Meruane, Lina. (2013). Volverse palestina. México D.F. CONACULTA. 72 páginas.

Por Yeni Zulena Millán


Lina Meruane, la pluma contundente detrás de Fruta podrida (2007) y Sangre en el ojo (2012), en Volverse palestina abre las puertas a un relato personal a manera de crónica de viaje; un ir hacia adentro, hacia la sangre y las raíces, un repaso de la vida y la historia familiar, una novela fragmentada. Dividida en tres pasajes (parajes resultaría más acertado) en “La agonía de las cosas” hace una radiografía del pasado a manera de mural en ruinas, perdido en el color de las generaciones trashumantes, de afectos sinceros y reticencias no confesas; “El llamado palestino” describe el inevitable camino que tienden las premoniciones, cómo el destino se revela a través de las conversaciones y las personas casuales, en apariencia; “Palestina en partes”, el meridiano cero, una oportunidad de salvar la deuda, repartir las preguntas y arriesgarse a encontrar el rostro deslavado de la realidad como única respuesta.
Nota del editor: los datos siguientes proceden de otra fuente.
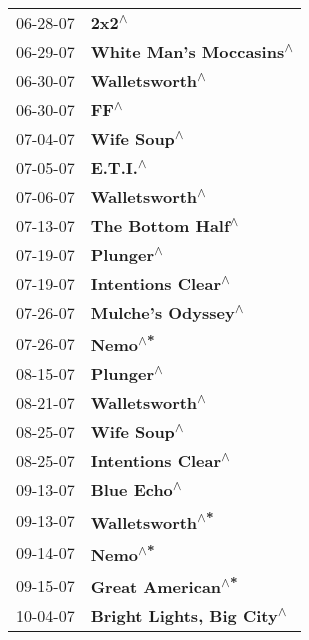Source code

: \begin{supertabular}{p{0.25\columnwidth}p{0.75\columnwidth}}
 06-28-07 &                                 \textbf{2x2\textsuperscript{$\wedge$}} \\
 06-29-07 &               \textbf{White Man's Moccasins\textsuperscript{$\wedge$}} \\
 06-30-07 &                        \textbf{Walletsworth\textsuperscript{$\wedge$}} \\
 06-30-07 &                                  \textbf{FF\textsuperscript{$\wedge$}} \\
 07-04-07 &                           \textbf{Wife Soup\textsuperscript{$\wedge$}} \\
 07-05-07 &                              \textbf{E.T.I.\textsuperscript{$\wedge$}} \\
 07-06-07 &                        \textbf{Walletsworth\textsuperscript{$\wedge$}} \\
 07-13-07 &                     \textbf{The Bottom Half\textsuperscript{$\wedge$}} \\
 07-19-07 &                             \textbf{Plunger\textsuperscript{$\wedge$}} \\
 07-19-07 &                    \textbf{Intentions Clear\textsuperscript{$\wedge$}} \\
 07-26-07 &                    \textbf{Mulche's Odyssey\textsuperscript{$\wedge$}} \\
 07-26-07 &                               \textbf{Nemo\textsuperscript{$\wedge$*}} \\
 08-15-07 &                             \textbf{Plunger\textsuperscript{$\wedge$}} \\
 08-21-07 &                        \textbf{Walletsworth\textsuperscript{$\wedge$}} \\
 08-25-07 &                           \textbf{Wife Soup\textsuperscript{$\wedge$}} \\
 08-25-07 &                    \textbf{Intentions Clear\textsuperscript{$\wedge$}} \\
 09-13-07 &                           \textbf{Blue Echo\textsuperscript{$\wedge$}} \\
 09-13-07 &                       \textbf{Walletsworth\textsuperscript{$\wedge$*}} \\
 09-14-07 &                               \textbf{Nemo\textsuperscript{$\wedge$*}} \\
 09-15-07 &                     \textbf{Great American\textsuperscript{$\wedge$*}} \\
 10-04-07 &             \textbf{Bright Lights, Big City\textsuperscript{$\wedge$}} \\

\end{supertabular}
Una cita introductoria de Edwar Said resulta la llave idónea del relato: la diáspora es impronta para el pueblo palestino. La idea del regreso no deja el ánimo neutral; a su padre, según lo refiere la escritora, “Quizás le espante la posibilidad de llegar a esa casa sin tener la llave, tocar la puerta de ese hogar vaciado de lo propio y lleno de desconocidos” (p. 12); regresar es tomar una antorcha casi extinta y esperar orientarse con ella hacia un fuego que quizás ya sólo sea imaginario. Al hurgar en su pasado, su apellido la lleva a una pista falsa en el paisaje sahariano: “Líneas más abajo aparece por fin la palabra. Meruane: otro lago salado y seco que no debe importar o ha sido olvidado” (p.14); la pregunta sería si en realidad existe una correspondencia entre la palabra particular y las múltiples identidades que se arropan bajo ella para aliviarse de la noche de lo anónimo.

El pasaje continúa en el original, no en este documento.